Today I want to talk about the approach healthcare takes for helping people manage chronic diseases like diabetes. Recently, I met a healthcare practitioner and we were talking about our prospective fields. I told her that I had worked in Chronic Disease Management for a long time, including diabetes and obesity and that I was currently doing a lot of training in treating eating disorders and Intuitive Eating and now worked from a Health At Every Size® framework. Her reaction was something I wouldn't have given much thought to even a year ago: she said something to the effect of "oh, so pretty much the opposite end of the spectrum, hey?"
I want tell you why I have been thinking about that statement a lot. The more I learn about the eating disorder spectrum and Health At Every Size®, the more I think improving a person's relationship with food, teaching them how to pay attention to their hunger and fullness, and how food affects how they feel should be incorporated into treatment for those with chronic disease instead of focusing on weight.
This includes those with type 2 diabetes, high cholesterol, and other health issues that many individuals perceive to be caused by being at a higher weight, even though we have evidence that higher body weights are only associated with these health issues as opposed to causing these health issues. Factors that affect the risk of developing these conditions include dieting and weight cycling, nutritional intake, stress, physical activity, socioeconomic status, and of course, genetics; all of which can also affect weight.
So why is it that even though we don't have any sustainable methods of helping individuals manage their weight (you can check out a research article on that here), let alone evidence that managing weight is important for health, that many healthcare practitioners approach managing many chronic diseases from the lens of weight? This is an especially important question to ask when you consider that dieting, not just fad diets but restriction in general, increases the risk of eating disorders as well as weight gain. You can check out some of that research here.
So let's talk about focusing on health instead of weight. The Health At Every Size® approach is "associated with statistically and clinically relevant improvements in physiological measures (e.g. blood pressure, blood lipids), health behaviours (e.g. physical activity, eating disorder pathology) and psychosocial outcomes (e.g, mood, self-esteem, body image)." If you want to check out the journal article in Nutrition Journal, you can check it out here.

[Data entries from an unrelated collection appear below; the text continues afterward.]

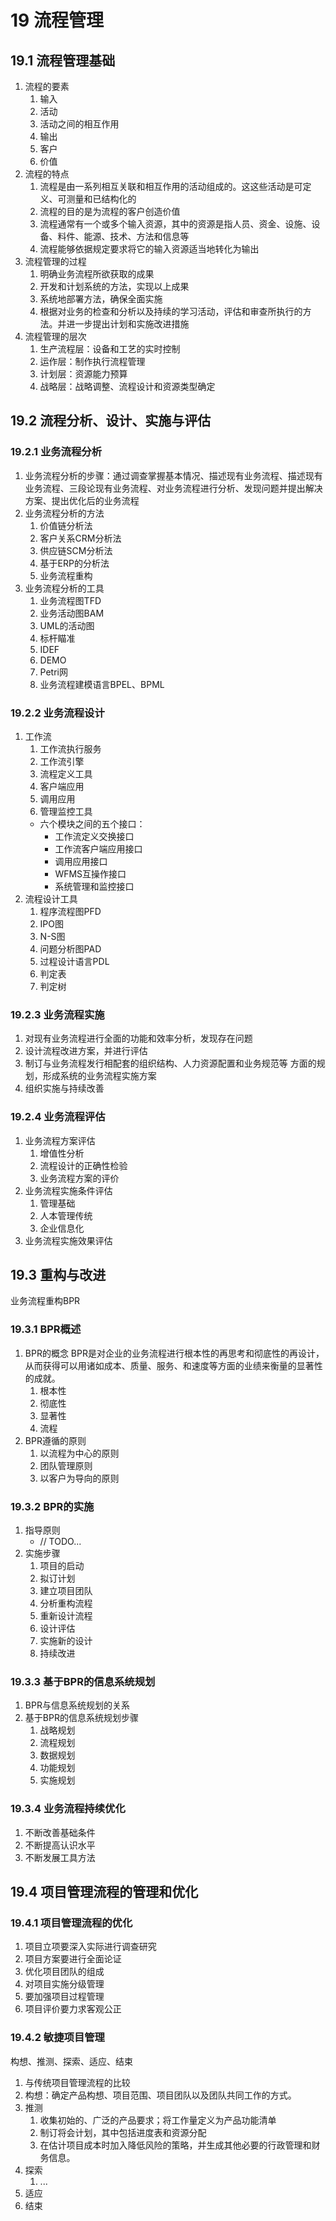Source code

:# 19 流程管理
## 19.1 流程管理基础
1. 流程的要素
	1. 输入
	2. 活动
	3. 活动之间的相互作用
	4. 输出
	5. 客户
	6. 价值
2. 流程的特点
	1. 流程是由一系列相互关联和相互作用的活动组成的。这这些活动是可定义、可测量和已结构化的
	2. 流程的目的是为流程的客户创造价值
	3. 流程通常有一个或多个输入资源，其中的资源是指人员、资金、设施、设备、料件、能源、技术、方法和信息等
	4. 流程能够依据规定要求将它的输入资源适当地转化为输出
3. 流程管理的过程
	1. 明确业务流程所欲获取的成果
	2. 开发和计划系统的方法，实现以上成果
	3. 系统地部署方法，确保全面实施
	4. 根据对业务的检查和分析以及持续的学习活动，评估和审查所执行的方法。并进一步提出计划和实施改进措施
4. 流程管理的层次
	1. 生产流程层：设备和工艺的实时控制
	2. 运作层：制作执行流程管理
	3. 计划层：资源能力预算
	4. 战略层：战略调整、流程设计和资源类型确定

## 19.2 流程分析、设计、实施与评估
### 19.2.1 业务流程分析
1. 业务流程分析的步骤：通过调查掌握基本情况、描述现有业务流程、描述现有业务流程、三段论现有业务流程、对业务流程进行分析、发现问题并提出解决方案、提出优化后的业务流程
2. 业务流程分析的方法
	1. 价值链分析法
	2. 客户关系CRM分析法
	3. 供应链SCM分析法
	4. 基于ERP的分析法
	5. 业务流程重构
3. 业务流程分析的工具
	1. 业务流程图TFD
	2. 业务活动图BAM
	3. UML的活动图
	4. 标杆瞄准
	5. IDEF
	6. DEMO
	7. Petri网
	9. 业务流程建模语言BPEL、BPML
	
### 19.2.2 业务流程设计
1. 工作流
	1. 工作流执行服务
	2. 工作流引擎
	3. 流程定义工具
	4. 客户端应用
	5. 调用应用
	6. 管理监控工具
	- 六个模块之间的五个接口：
		- 工作流定义交换接口
		- 工作流客户端应用接口
		- 调用应用接口
		- WFMS互操作接口
		- 系统管理和监控接口
2. 流程设计工具
	1. 程序流程图PFD
	2. IPO图
	3. N-S图
	4. 问题分析图PAD
	5. 过程设计语言PDL	
	6. 判定表
	7. 判定树

### 19.2.3 业务流程实施
1. 对现有业务流程进行全面的功能和效率分析，发现存在问题
2. 设计流程改进方案，并进行评估
3. 制订与业务流程发行相配套的组织结构、人力资源配置和业务规范等 方面的规划，形成系统的业务流程实施方案
4. 组织实施与持续改善

### 19.2.4 业务流程评估
1. 业务流程方案评估
	1. 增值性分析
	2. 流程设计的正确性检验
	3. 业务流程方案的评价
2. 业务流程实施条件评估
	1. 管理基础
	2. 人本管理传统
	3. 企业信息化
3. 业务流程实施效果评估

## 19.3 重构与改进
业务流程重构BPR

### 19.3.1 BPR概述
1. BPR的概念
	BPR是对企业的业务流程进行根本性的再思考和彻底性的再设计，从而获得可以用诸如成本、质量、服务、和速度等方面的业绩来衡量的显著性的成就。
	1. 根本性
	2. 彻底性
	3. 显著性
	4. 流程
2. BPR遵循的原则
	1. 以流程为中心的原则
	2. 团队管理原则
	3. 以客户为导向的原则

### 19.3.2 BPR的实施
1. 指导原则
	- // TODO...
2. 实施步骤
	1. 项目的启动
	2. 拟订计划
	3. 建立项目团队
	4. 分析重构流程
	5. 重新设计流程
	6. 设计评估
	7. 实施新的设计
	8. 持续改进

### 19.3.3 基于BPR的信息系统规划
1. BPR与信息系统规划的关系
2. 基于BPR的信息系统规划步骤
	1. 战略规划
	2. 流程规划
	3. 数据规划
	4. 功能规划
	5. 实施规划

### 19.3.4 业务流程持续优化
1. 不断改善基础条件
2. 不断提高认识水平
3. 不断发展工具方法

## 19.4 项目管理流程的管理和优化
### 19.4.1 项目管理流程的优化
1. 项目立项要深入实际进行调查研究
2. 项目方案要进行全面论证
3. 优化项目团队的组成
4. 对项目实施分级管理
5. 要加强项目过程管理
6. 项目评价要力求客观公正

### 19.4.2 敏捷项目管理
构想、推测、探索、适应、结束
1. 与传统项目管理流程的比较
2. 构想：确定产品构想、项目范围、项目团队以及团队共同工作的方式。
3. 推测
	1. 收集初始的、广泛的产品要求；将工作量定义为产品功能清单
	2. 制订将会计划，其中包括进度表和资源分配
	3. 在估计项目成本时加入降低风险的策略，并生成其他必要的行政管理和财务信息。
4. 探索
	1. ...
5. 适应
6. 结束
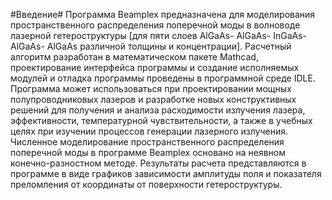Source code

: #Введение#
Программа Beamplex предназначена для моделирования  пространственного распределения поперечной моды в волноводе лазерной гетероструктуры [для пяти слоев AlGaAs- AlGaAs- InGaAs- AlGaAs- AlGaAs различной толщины и концентрации]. Расчетный алгоритм разработан в математическом пакете Mathcad, проектирование интерфейса программы и создание исполняемых модулей и отладка программы проведены в программной среде IDLE.
Программа может использоваться при проектировании мощных
полупроводниковых лазеров и разработке новых конструктивных решений для получения и анализа расходимости излучения лазера, эффективности, температурной чувствительности, а также в учебных целях при изучении процессов генерации лазерного излучения.
Численное моделирование  пространственного распределения поперечной моды в программе Beamplex основано на неявном конечно-разностном методе. 
Результаты расчета представляются в программе в виде графиков зависимости амплитуды поля и показателя преломления от координаты от поверхности гетероструктуры.


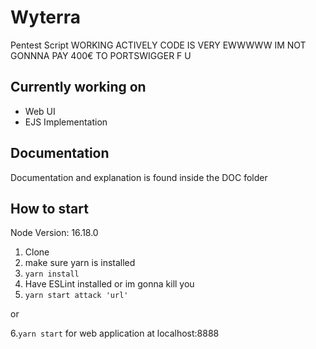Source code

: # Wyterra
Pentest Script
WORKING ACTIVELY CODE IS VERY EWWWWW
IM NOT GONNNA PAY 400€ TO PORTSWIGGER F U

## Currently working on
- Web UI
- EJS Implementation

## Documentation
Documentation and explanation is found inside the DOC folder

## How to start

Node Version: 16.18.0

1. Clone
2. make sure yarn is installed
3. `yarn install`
4. Have ESLint installed or im gonna kill you
6. `yarn start attack 'url'`

or 

6.`yarn start` for web application at localhost:8888
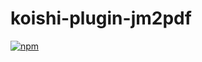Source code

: # koishi-plugin-jm2pdf

[![npm](https://img.shields.io/npm/v/koishi-plugin-jm2pdf?style=flat-square)](https://www.npmjs.com/package/koishi-plugin-jm2pdf)


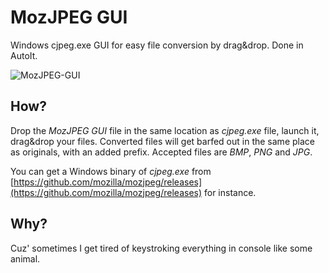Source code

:# MozJPEG GUI
Windows cjpeg.exe GUI for easy file conversion by drag&amp;drop. Done in AutoIt.

![MozJPEG-GUI](https://user-images.githubusercontent.com/41306381/130995258-2e28836f-494a-41ba-b5aa-c7ca6eea28fd.png)

## How?
Drop the _MozJPEG GUI_ file in the same location as _cjpeg.exe_ file, launch it, drag&drop your files. Converted files will get barfed out in the same place as originals, with an added prefix. Accepted files are _BMP_, _PNG_ and _JPG_.

You can get a Windows binary of _cjpeg.exe_ from [https://github.com/mozilla/mozjpeg/releases](https://github.com/mozilla/mozjpeg/releases) for instance.

## Why?
Cuz' sometimes I get tired of keystroking everything in console like some animal.

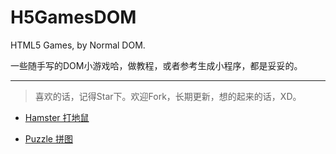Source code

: # H5GamesDOM

HTML5 Games, by Normal DOM.

一些随手写的DOM小游戏哈，做教程，或者参考生成小程序，都是妥妥的。

---

> 喜欢的话，记得Star下。欢迎Fork，长期更新，想的起来的话，XD。

* [Hamster 打地鼠](http://www.zweizhao.com/H5GamesDOM/hamster/)

* [Puzzle 拼图](http://www.zweizhao.com/H5GamesDOM/puzzle/)
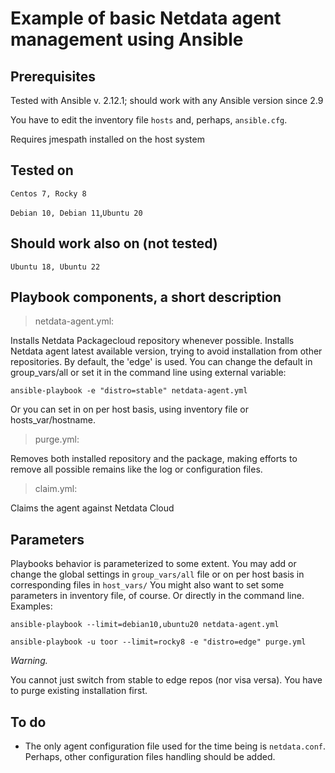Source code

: # Example of basic Netdata agent management using Ansible
## Prerequisites
Tested with Ansible v. 2.12.1; should work with any Ansible version since 2.9

You have to edit the inventory file `hosts` and, perhaps, `ansible.cfg`.

Requires jmespath installed on the host system
## Tested on
`Centos 7, Rocky 8`

`Debian 10, Debian 11`,`Ubuntu 20`

## Should work also on (not tested)
`Ubuntu 18, Ubuntu 22` 

## Playbook components, a short description
> netdata-agent.yml:

Installs Netdata Packagecloud repository whenever possible.
Installs Netdata agent latest available version, trying to avoid installation from other repositories. By default, the 'edge' is used. You can change the default in group_vars/all or set it in the command line using external variable:

`ansible-playbook -e "distro=stable" netdata-agent.yml`

Or you can set in on per host basis, using inventory file or hosts_var/hostname.

> purge.yml:

Removes both installed repository and the package, making efforts to remove all possible remains like the log or configuration files.

> claim.yml:

Claims the agent against Netdata Cloud

## Parameters

Playbooks behavior is parameterized to some extent. You may add or change the global settings in `group_vars/all` file or on per host basis in corresponding files in `host_vars/`
You might also want to set some parameters in inventory file, of course. Or directly in the command line. Examples:

`ansible-playbook --limit=debian10,ubuntu20 netdata-agent.yml`

`ansible-playbook -u toor --limit=rocky8 -e "distro=edge" purge.yml`

*Warning.*

You cannot just switch from stable to edge repos (nor visa versa). You have to purge existing installation first.

## To do

- The only agent configuration file used for the time being is `netdata.conf`. Perhaps, other configuration files handling should be added.

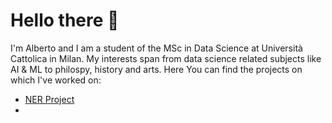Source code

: # Hello there 🫡
I'm Alberto and I am a student of the MSc in Data Science at Università Cattolica in Milan. 
My interests span from data science related subjects like AI & ML to philospy, history and arts.
Here You can find the projects on which I've worked on:
  - [NER Project](https://github.com/MicheleGiambelli/PlotTwisters-Project)
  - 
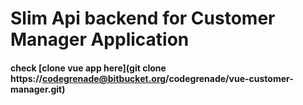 # Slim Api backend for Customer Manager Application

#### check [clone vue app here](git clone https://codegrenade@bitbucket.org/codegrenade/vue-customer-manager.git)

Dieting breeds disordered eating, which is more common than we think.
When I think back on many of the individuals I saw while working in the area of diabetes management and especially while working in a clinic for managing obesity, I see now what I couldn't see as clearly then: disordered eating. I honestly didn't think that I was really focusing on weight when I was working in those settings. I discussed focusing on healthy behaviours as opposed to weight and non-scale victories like having more energy. I taught about the fact that with weight loss, hunger signals would increase and would make losing a large amount of weight difficult and focusing on health was important.
I wasn't as weight neutral as I thought I was at the time, however; I taught about bariatric surgery being the answer for those in larger bodies to lose weight instead of working with clients to improve their relationship with food and their body image. At the end of the day, I still discussed calorie restriction and weight management with all the clients I saw in the obesity clinic.
Looking back and recognizing that disordered eating, I feel a lot of guilt for failing to recognize the harm that was done teaching individuals to focus on calories over their hunger and fullness. Yes, I taught about mindful eating but I'll never forget a client telling me that she was hungry at her current calorie level so I taught her to up her fibre and protein and keep at the same calorie level instead of truly listening to those cues. I feel a lot of guilt about giving calorie limitations to those who showed disordered eating but didn't fit the clinical criteria for an eating disorder, realizing the harm I likely caused them.
First of all, if any of my old clients read this blog, I want to tell you how sorry I am for that. I'm sorry that I didn't truly recognize your struggle and I'm sorry if I made your relationship with food worse instead of better. I would like to say that the story that I just described was the exception rather than the rule when it comes to the role of dietitians in healthcare but I don't think that's true.
The truth is that I didn't learn much about disordered eating, let alone Health At Every Size® and Intuitive Eating in school. The truth is that I was probably closer to that mentality than we were taught in school because I did a lot of additional training on obesity management, which is focusing more on factors like mental health and the issue of weight stigma and its effects on health, the fact that weight is more complicated that calories in and out, and a focus health outcomes although it still has a major focus on weight.
Dietitians need to start teaching our clients not to fear food but to learn to pay attention to what their bodies are telling them about their hunger and fullness. We need to start working more closely with mental health practitioners to help our clients address any issue that may be underneath a disordered relationship with food. We need to learn to recognize the harm that disordered eating does and we need to be aware of people’s relationship with food even if the don’t meet the clinical criteria for an eating disorder.
The truth is that in eating disorders and diabetes management and other chronic disease management isn't always that different. We need to stop treating them that way. I can't remember where I heard this but it hit me hard: 'the behaviours that are encouraged in dieting are the same ones that are discouraged in eating disorders.' I hope that gives some food for thought.